La mentoplastica, anche nota come chirurgia plastica del mento, è un intervento di medicina estetica il cui obiettivo principale è quello di modificare il volume e la sporgenza del mento, rendendo armoniosi e simmetrici i tratti dell’ovale.

Insieme alla cheiloplastica, alla rinoplastica e alla malaroplastica, che rispettivamente migliorano l’aspetto di bocca, naso e zigomi, la mentoplastica è fra le tecniche chirurgiche più utilizzate per il modellamento del volto (profiloplastica).

Mentoplastica riduttiva e additiva

La mentoplastica è un tipo di intervento estetico chirurgico, non invasivo, che consente di correggere le dismorfie del mento correlate allo sviluppo dell’osso mandibolare e del muscolo massetere preposto alla masticazione.

L’osso mandibolare, in termini di evoluzione, può subire nell’individuo un processo eccessivo (prognatismo) o riduttivo (enognatismo mandibolare). Sia la protrusione della mandibola rispetto alla mascella, che la base mandibolare corta, sono responsabili di numerosi disturbi, fra cui malocclusione dentale e le relative conseguenze.

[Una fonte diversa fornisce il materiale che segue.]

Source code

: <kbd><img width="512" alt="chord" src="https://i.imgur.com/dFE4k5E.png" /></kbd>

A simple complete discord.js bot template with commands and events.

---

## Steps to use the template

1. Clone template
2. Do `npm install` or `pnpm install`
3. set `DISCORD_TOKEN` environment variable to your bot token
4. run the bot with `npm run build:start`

La mentoplastica è risolutiva e restituisce un risultato a livello funzionale ed estetico. In base alle necessità, tuttavia, in fase di mentoplastica additiva può rendersi utile un ulteriore intervento, riservato all’opera dell’odontoiatra ortodontista e del chirurgo maxillo-facciale.

Tramite la mentoplastica riduttiva, irreversibile dal punto di vista chirurgico, si interviene direttamente sull’osso ed in alcuni casi sui muscoli masticatori ipertonici. Nello specifico, si asporta la superficie ossea in eccesso.

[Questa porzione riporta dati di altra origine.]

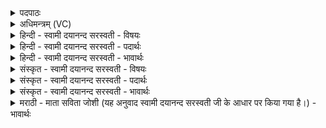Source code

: <details><summary>पदपाठः</summary>

नमः॑। कृ॒त्स्ना॒य॒तयेति॑ कृत्स्नऽआय॒तया॑। धाव॑ते। सत्व॑नाम्। पत॑ये। नमः॑। नमः॑। सह॑मानाय। नि॒व्या॒धिन॒ इति॑ निऽव्या॒धिने॑। आ॒व्या॒धिनी॑ना॒मित्याऽव्या॒धिनी॑नाम्। पत॑ये। नमः॑। नमः॑। नि॒ष॒ङ्गिणे॑। क॒कु॒भाय॑। स्ते॒नाना॑म्। पत॑ये। नमः॑। नमः॑। नि॒चे॒रव॒ इति॑ निऽचे॒रवे॑। प॒रि॒च॒रायेति॑ परिऽच॒राय॑। अर॑ण्यानाम्। पत॑ये। नमः॑। २०।
</details>

<details><summary>अधिमन्त्रम् (VC)</summary>

- रुद्रो देवता
- कुत्स ऋषिः
- अतिधृतिः
- षड्जः
</details>

<details><summary>हिन्दी - स्वामी दयानन्द सरस्वती - विषयः</summary>

फिर उसी विषय को अगले मन्त्र में कहा है ॥
</details>

<details><summary>हिन्दी - स्वामी दयानन्द सरस्वती - पदार्थः</summary>

पदार्थान्वयभाषाः -  मनुष्य लोग (कृत्स्नायतया) सम्पूर्ण प्राप्ति के अर्थ (धावते) इधर-उधर जाने-आनेवाले को (नमः) अन्न देवें (सत्वनाम्) प्राप्त पदार्थों की (पतये) रक्षा करने हारे का (नमः) सत्कार करें (सहमानाय) बलयुक्त और (निव्याधिने) शत्रुओं को निरन्तर ताड़ना देने हारे पुरुष को (नमः) अन्न देवें (आव्याधिनीनाम्) अच्छे प्रकार शत्रुओं की सेनाओं को मारने हारी अपनी सेनाओं के (पतये) रक्षक सेनापति का (नमः) आदर करें (निषङ्गिणे) बहुत से अच्छे बाण, तलवार, भुशुण्डी, शतघ्नी अर्थात् बन्दूक तोप और तोमर आदि शस्त्र जिस के हों उस को (नमः) अन्न देवें (निचेरवे) निरन्तर पुरुषार्थ के साथ विचरने तथा (परिचराय) धर्म, विद्या, माता, स्वामी और मित्रादि की सब प्रकार सेवा करनेवाले (ककुभाय) प्रसन्नमूर्ति पुरुष का (नमः) सत्कार करें (स्तेनानाम्) अन्याय से परधन लेने हारे प्राणियों को (पतये) जो दण्ड आदि से शुष्क करता हो उस को (नमः) वज्र से मारें (अरण्यानाम्) वन जङ्गलों के (पतये) रक्षक पुरुष को (नमः) अन्नादि पदार्थ देवें ॥२० ॥
</details>

<details><summary>हिन्दी - स्वामी दयानन्द सरस्वती - भावार्थः</summary>

भावार्थभाषाः -  राजपुरुषों को चाहिये कि पुरुषार्थियों का उत्साह के लिये सत्कार, प्राणियों के ऊपर दया, अच्छी शिक्षित सेना को रखना, चोर आदि को दण्ड, सेवकों की रक्षा और वनों को नहीं काटना, इन सब को कर राज्य की वृद्धि करें ॥२० ॥
</details>

<details><summary>संस्कृत - स्वामी दयानन्द सरस्वती - विषयः</summary>

पुनस्तमेव विषयमाह ॥
</details>

<details><summary>संस्कृत - स्वामी दयानन्द सरस्वती - पदार्थः</summary>

पदार्थान्वयभाषाः -  मनुष्यः कृत्स्नायतया धावते नमः सत्वनां पतये नमः सहमानाय निव्याधिने नम आव्याधिनीनां पतये नमो निषङ्गिणे नमो निचेरवे परिचराय ककुभाय नमः स्तेनानां पतये नमोऽरण्यानां पतये नमो दद्युः कुर्युश्च ॥२० ॥
</details>

<details><summary>संस्कृत - स्वामी दयानन्द सरस्वती - भावार्थः</summary>

भावार्थभाषाः -  राजपुरुषैः पुरुषार्थिनामुत्साहाय सत्कारः प्राणिनामुपरि दया सुशिक्षितसेनारक्षणं चौरादीनां ताडनं सेवकानां पालनं वनानामच्छेदनञ्च कृत्वा राज्यं वर्द्धनीयम् ॥२० ॥
</details>

<details><summary>मराठी - माता सविता जोशी (यह अनुवाद स्वामी दयानन्द सरस्वती जी के आधार पर किया गया है।) - भावार्थः</summary>

भावार्थभाषाः -  राजपुरुषांनी पुरुषार्थी लोकांचा उत्साह वाढावा यासाठी त्यांचा सत्कार करावा. प्राण्यांवर दया करावी. प्रशिक्षित सेना बाळगून चोर इत्यादींना दंड द्यावा. सेवकांचे व वनांचे रक्षण करून राज्य वृद्धिंगत करावे.
</details>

Attraverso la mentoplastica additiva, invece, si inserisce una protesi in silicone (impianti alloplastici), modellabile a seconda delle esigenze individuali; l’obiettivo principale di questo tipo di intervento è aumentare le dimensioni del mento, la proiezione e, qualora necessario, la larghezza.

Mentoplastica: quando farla e perché

La mentoplastica è un intervento chirurgico non complesso dal punto di vista tecnico, ma soggetto a possibili complicanze. Il buon esito dell’esecuzione è dato dalla professionalità dello specialista, esperto in chirurgia plastica, dalle condizioni di salute del paziente e dal decorso positivo dell’intervento.

L’operazione, previa visita pre-operatoria, viene eseguita in una struttura autorizzata, in regime di day-hospital e in anestesia locale con sedazione. Di norma, può essere effettuata una volta superata la maggiore età, quando lo sviluppo dei tessuti ossei è giunto al termine.

Le condizioni necessarie per poter eseguire la mentoplastica riguardano le deformità del volto causate dalle forme e dalle dimensioni sproporzionate del mento, che può essere sporgente, smussato, piccolo, arretrato o spigoloso: in base al difetto estetico si pianifica un intervento di mentoplastica additiva o riduttiva.

La visita pre-operatoria, l’intervento ed il decorso

La fase pre-operatoria è fondamentale per conoscere le condizioni di salute generali del paziente. Quest’ultimo, sottoposto a esame obiettivo da parte dello specialista, ha la possibilità di visionare le correzioni sul proprio volto attraverso la riproduzione digitale di foto e conoscere le tecniche utilizzate per l’operazione.

Oltre alla visita specialistica e al programma da seguire, il medico fornisce al paziente le indicazioni relative all’assunzione del cibo e alla somministrazione di medicine, prima e dopo l’intervento.

Le incisioni attraverso cui il chirurgo esegue la mentoplastica non lasciano segni visibili in superficie, in quanto avvengono a livello intraorale e prontamente medicate. Il gonfiore, le possibili ecchimosi sul volto ed il lieve dolore che ne conseguono non sono invalidanti ma del tutto normali, scompaiono nel giro di qualche giorno, attraverso applicazione di ghiaccio sull’area trattata, e alcune regole di benessere.

Durante le prime settimane successive all’intervento, infatti, il paziente deve stare a riposo e non sottoporsi ad attività pesanti.